In the light of day I can imagine this. A marching band in full cry playing the opening section, “Lady With A Fan” The snares start off with the woodwinds supplying the fills, just as they do on the record. French horns come in and play the melody which is sung on the recording…

Let my inspiration flow in token rhyme, suggesting rhythm,
That will not forsake you, till my tale is told and done.
While the firelights aglow, strange shadows from the flames will grow,
Till things weve never seen will seem familiar.

(I swear, I didn’t do that many drugs in college!)

Am I crazy or what?

And on a more serious note, has any marching band ever actually attempted this song? Like from one of the colleges that use the Terrapin as a mascot?

If any band tried, it would be the Stanford Marching Band. I’ve heard their arrangement of Steely Dan’s “Boddhisatva.” Not what you would expect.

One night I dreamed I was going to go see an all female AC/DC cover band called A-Double D-C. I woke up wishing that was a real group.

As the Grateful Dead played shows on Stanfords’ campus many, many times over the years, this would be a good guess…

Of course they also played many shows on the Cal-Berkeley campus as well, so its another possibility.

True story – my middle school chorus performed “In The Mood” (Glenn Miller) at the spring concert. I wasn’t in the chorus, I was in the band, but they went on before us.

It’s a cool tune, fun to perform, catchy, and they did it well. It is also a song about, well… being in the mood for “love”. And by “love” I mean sex.

Parents were, understandably or not, shocked to see their 7th graders singing about being “in the mood”. I suspect most of the kids didn’t get the reference, or thought it was about just kissing (this was almost 30 years ago).

The chorus teacher had rehearsed it all semester apparently without any other staff or administration member noticing or commenting. And the kids, since they probably didn’t think it was a “dirty” song, never brought it up to their parents (or at least to a parent who noticed). I don’t think the chorus teacher picked this tune maliciously, I think she just didn’t think it through well enough.

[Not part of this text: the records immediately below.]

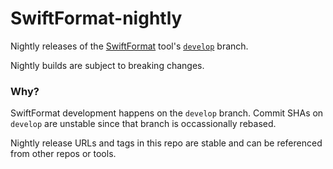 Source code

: # SwiftFormat-nightly

Nightly releases of the [SwiftFormat](https://github.com/nicklockwood/SwiftFormat) tool's [`develop`](https://github.com/nicklockwood/SwiftFormat/commits/develop/) branch.

Nightly builds are subject to breaking changes.

### Why?

SwiftFormat development happens on the `develop` branch. Commit SHAs on `develop` are unstable since that branch is occassionally rebased.

Nightly release URLs and tags in this repo are stable and can be referenced from other repos or tools.
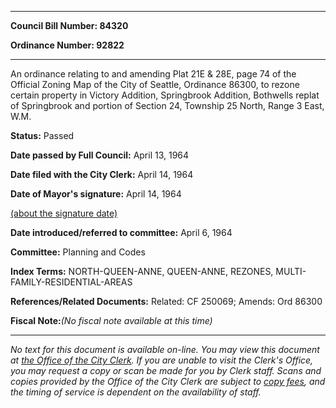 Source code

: 

********

**Council Bill Number: 84320**
   
**Ordinance Number: 92822**
********

 An ordinance relating to and amending Plat 21E & 28E, page 74 of the Official Zoning Map of the City of Seattle, Ordinance 86300, to rezone certain property in Victory Addition, Springbrook Addition, Bothwells replat of Springbrook and portion of Section 24, Township 25 North, Range 3 East, W.M.

**Status:** Passed
   
**Date passed by Full Council:** April 13, 1964
   
**Date filed with the City Clerk:** April 14, 1964
   
**Date of Mayor's signature:** April 14, 1964
   
[(about the signature date)](/~public/approvaldate.htm)
   
   
   
**Date introduced/referred to committee:** April 6, 1964
   
**Committee:** Planning and Codes
   
   
**Index Terms:** NORTH-QUEEN-ANNE, QUEEN-ANNE, REZONES, MULTI-FAMILY-RESIDENTIAL-AREAS

**References/Related Documents:** Related: CF 250069; Amends: Ord 86300

**Fiscal Note:**_(No fiscal note available at this time)_
********

_No text for this document is available on-line. You may view this document at [the Office of the City Clerk](http://www.seattle.gov/leg/clerk/contactUs.htm). If you are unable to visit the Clerk's Office, you may request a copy or scan be made for you by Clerk staff. Scans and copies provided by the Office of the City Clerk are subject to [copy fees](http://clerk.seattle.gov/~public/clerkfees.htm), and the timing of service is dependent on the availability of staff._


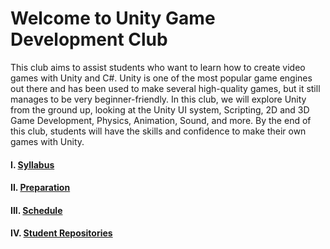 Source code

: # Welcome to Unity Game Development Club

This club aims to assist students who want to learn how to create video games with Unity and C#. Unity is one of the most popular game engines out there and has been used to make several high-quality games, but it still manages to be very beginner-friendly. In this club, we will explore Unity from the ground up, looking at the Unity UI system, Scripting, 2D and 3D Game Development, Physics, Animation, Sound, and more. By the end of this club, students will have the skills and confidence to make their own games with Unity.

#### I. [Syllabus](https://github.com/Nox-Erebos/Unity-Game-Development-Club/blob/main/Syllabus.md)

#### II. [Preparation](https://github.com/Nox-Erebos/Unity-Game-Development-Club/blob/main/Prep.md)

#### III. [Schedule](https://github.com/Nox-Erebos/Unity-Game-Development-Club/blob/main/Schedule.md)

#### IV. [Student Repositories](https://github.com/Nox-Erebos/Unity-Game-Development-Club/blob/main/Student%20Repo.md)
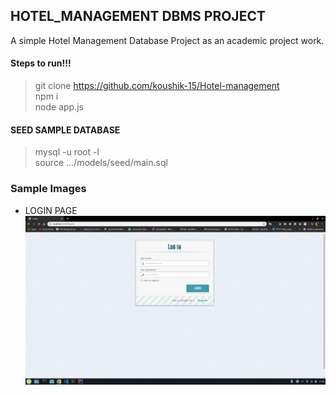 ## HOTEL_MANAGEMENT DBMS PROJECT

A simple Hotel Management Database Project as an academic project work.

#### Steps to run!!!

> git clone https://github.com/koushik-15/Hotel-management<br />
> npm i <br />
> node app.js

#### SEED SAMPLE DATABASE

> mysql -u root -l  <br />
> source .../models/seed/main.sql

### Sample Images
-  LOGIN PAGE
![Image 1](https://github.com/koushik-15/Hotel-management/blob/main/ss/1.png)


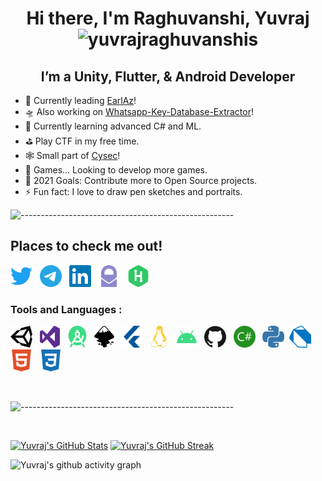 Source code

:<h1 align="center"> Hi there, I'm Raghuvanshi, Yuvraj <img src="https://hits.seeyoufarm.com/api/count/incr/badge.svg?url=https%3A%2F%2Fgithub.com%2Fyuvrajraghuvanshis%2Fyuvrajraghuvanshis&count_bg=%233D64C8&title_bg=%23555555&icon=github.svg&icon_color=%23E7E7E7&title=hits&edge_flat=false" alt="yuvrajraghuvanshis" /> </h1>


<h2 align="center"> I’m a Unity, Flutter, & Android Developer </h2>

- 🔭 Currently leading [EarlAz][EarlAzWebsite]!
- 🛸 Also working on [Whatsapp-Key-Database-Extractor](https://github.com/yuvrajraghuvanshis/WhatsApp-Key-Database-Extractor "The most advanced and complete solution for extracting WhatsApp key/DB from package directory (/data/data/com.whatsapp) without root access.")!
- 🌱 Currently learning advanced C# and ML.
- ⛳ Play CTF in my free time.
- 🕸 Small part of [Cysec][CySec]!
- 🎈 Games... Looking to develop more games.
- 🥅 2021 Goals: Contribute more to Open Source projects.
- ⚡ Fun fact: I love to draw pen sketches and portraits.

![-----------------------------------------------------](https://raw.githubusercontent.com/andreasbm/readme/master/assets/lines/aqua.png)

## Places to check me out!

[<img height="35" width="35" src="https://raw.githubusercontent.com/yuvrajraghuvanshis/YuvrajRaghuvanshiS/master/icons/twitter.svg" alt="Twitter" />][twitter] &nbsp;
[<img height="35" width="35" src="https://raw.githubusercontent.com/yuvrajraghuvanshis/YuvrajRaghuvanshiS/master/icons/telegram.svg" alt="Telegram" />][telegram] &nbsp;
[<img height="35" width="35" src="https://raw.githubusercontent.com/yuvrajraghuvanshis/YuvrajRaghuvanshiS/master/icons/linkedin.svg" alt="LinkedIn" />][linkedin] &nbsp;
[<img height="35" width="35" src="https://raw.githubusercontent.com/yuvrajraghuvanshis/YuvrajRaghuvanshiS/master/icons/protonmail.svg" alt="Protonmail" />][protonmail] &nbsp;
[<img height="35" width="35" src="https://raw.githubusercontent.com/yuvrajraghuvanshis/YuvrajRaghuvanshiS/master/icons/hackerrank.svg" alt="HackerRank" />][hackerrank] &nbsp;


### Tools and Languages :

[<img height="35" width="35" src="https://raw.githubusercontent.com/yuvrajraghuvanshis/YuvrajRaghuvanshiS/master/icons/unity.svg" alt="Unity 3D" />](# "Unity 3D") &nbsp;
[<img height="35" width="32" src="https://raw.githubusercontent.com/yuvrajraghuvanshis/YuvrajRaghuvanshiS/master/icons/visualstudio.svg" alt="Visual Studio"/>](# "Visual Studio") &nbsp;
[<img height="35" width="32" src="https://raw.githubusercontent.com/yuvrajraghuvanshis/YuvrajRaghuvanshiS/master/icons/androidstudio.svg" alt="Android Studio" />](# "Android Studio") &nbsp;
[<img height="35" width="32" src="https://raw.githubusercontent.com/yuvrajraghuvanshis/YuvrajRaghuvanshiS/master/icons/inkscape.svg" alt="InkScape" />](# "InkScape") &nbsp;
[<img height="35" width="32" src="https://raw.githubusercontent.com/yuvrajraghuvanshis/YuvrajRaghuvanshiS/master/icons/flutter.svg" alt="Flutter" />](# "Flutter") &nbsp;
[<img height="35" width="32" src="https://raw.githubusercontent.com/yuvrajraghuvanshis/YuvrajRaghuvanshiS/master/icons/linux.svg" alt="Linux" />](# "Kali Linux") &nbsp;
[<img height="35" width="32" src="https://raw.githubusercontent.com/yuvrajraghuvanshis/YuvrajRaghuvanshiS/master/icons/android.svg" alt="Android" />](# "Android OS") &nbsp;
[<img height="35" width="35" src="https://raw.githubusercontent.com/yuvrajraghuvanshis/YuvrajRaghuvanshiS/master/icons/github.svg" alt="GitHub" />](# "GitHub") &nbsp;
[<img height="35" width="35" src="https://raw.githubusercontent.com/yuvrajraghuvanshis/YuvrajRaghuvanshiS/master/icons/csharp.svg" alt="C#" />](# "C#") &nbsp;
[<img height="35" width="35" src="https://raw.githubusercontent.com/yuvrajraghuvanshis/YuvrajRaghuvanshiS/master/icons/python.svg" alt="Python" />](# "Python")&nbsp;
[<img height="35" width="35" src="https://raw.githubusercontent.com/yuvrajraghuvanshis/YuvrajRaghuvanshiS/master/icons/dart.svg" alt="Dart" />](# "Dart") &nbsp;
[<img height="35" width="35" src="https://raw.githubusercontent.com/yuvrajraghuvanshis/YuvrajRaghuvanshiS/master/icons/html5.svg" alt="HTML5" />](# "HTML5") &nbsp;
[<img height="35" width="35" src="https://raw.githubusercontent.com/yuvrajraghuvanshis/YuvrajRaghuvanshiS/master/icons/css3.svg" alt="CSS 3" />](# "CSS3") &nbsp;


<br />

![-----------------------------------------------------](https://raw.githubusercontent.com/andreasbm/readme/master/assets/lines/aqua.png)

<br />

[<img align="" width="425" alt="Yuvraj's GitHub Stats" src="https://github-readme-stats.vercel.app/api?username=yuvrajraghuvanshis&show_icons=true&hide_border=true&count_private=true&title_color=2aa889&icon_color=599cab&text_color=99d1ce&bg_color=0c1016" />](# "Some of my stats.")
[<img align="" width="425" alt="Yuvraj's GitHub Streak" src="https://github-readme-streak-stats.herokuapp.com/?user=yuvrajraghuvanshis&theme=gotham&hide_border=true" />](# "Some of my stats.")

<!-- ![GitHub Streak](https://github-readme-streak-stats.herokuapp.com/?user=yuvrajraghuvanshis&theme=gotham&hide_border=true) -->
![Yuvraj's github activity graph](https://activity-graph.herokuapp.com/graph?username=yuvrajraghuvanshis&theme=react-dark)
<!--![Metrics](https://metrics.lecoq.io/yuvrajraghuvanshis?template=classic&base.header=0&base.activity=0&base.community=0&base.repositories=0&base.metadata=0&isocalendar=1&isocalendar.duration=half-year&config.timezone=Asia%2FKolkata)-->

[EarlAzWebsite]: https://earlaz.000webhostapp.com (EarlAz is an abbreviation for "Early Alzheimer's Detection & Prevention" - using Mobile Game and Machine Learning)
[twitter]: https://twitter.com/Yuvraj_R_S "Twitter, judge my opinions."
[telegram]: https://t.me/LappyOnDeathBed "Telegram, just don't spam."
[linkedin]: https://linkedin.com/in/YuvrajRaghuvanshiS  "LinkedIn, judge my academics."
[protonmail]: mailto:YuvrajRaghuvanshi.S%40protonmail.com?subject=From%20GitHub%20:%20%3CAdd%20subject%20here.%3E "Send me a mail, Don't change subject line."
[hackerrank]: https://www.hackerrank.com/ShadyMadeMeYRS "HackerRank, Don't judge I don't code regularly."
[Cysec]: https://cysec.in "The Cyber Wary Coterie"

I remember that after the concert we (the students) all knew that ‘something was wrong’ and there were some upset parents and the chorus teacher was nowhere to be found. The next day at school we found out what the fuss was all about.

The chorus teacher didn’t lose her job over it, but word was she got big-time yelled at by the principal.

I would have gone with the University of Maryland, actually.

I once heard a recording of “Roundabout” by Yes performed by a marching band. Strange.

A few weeks ago there was a trad jazz band about 100 yards away outside playing Tainted Love!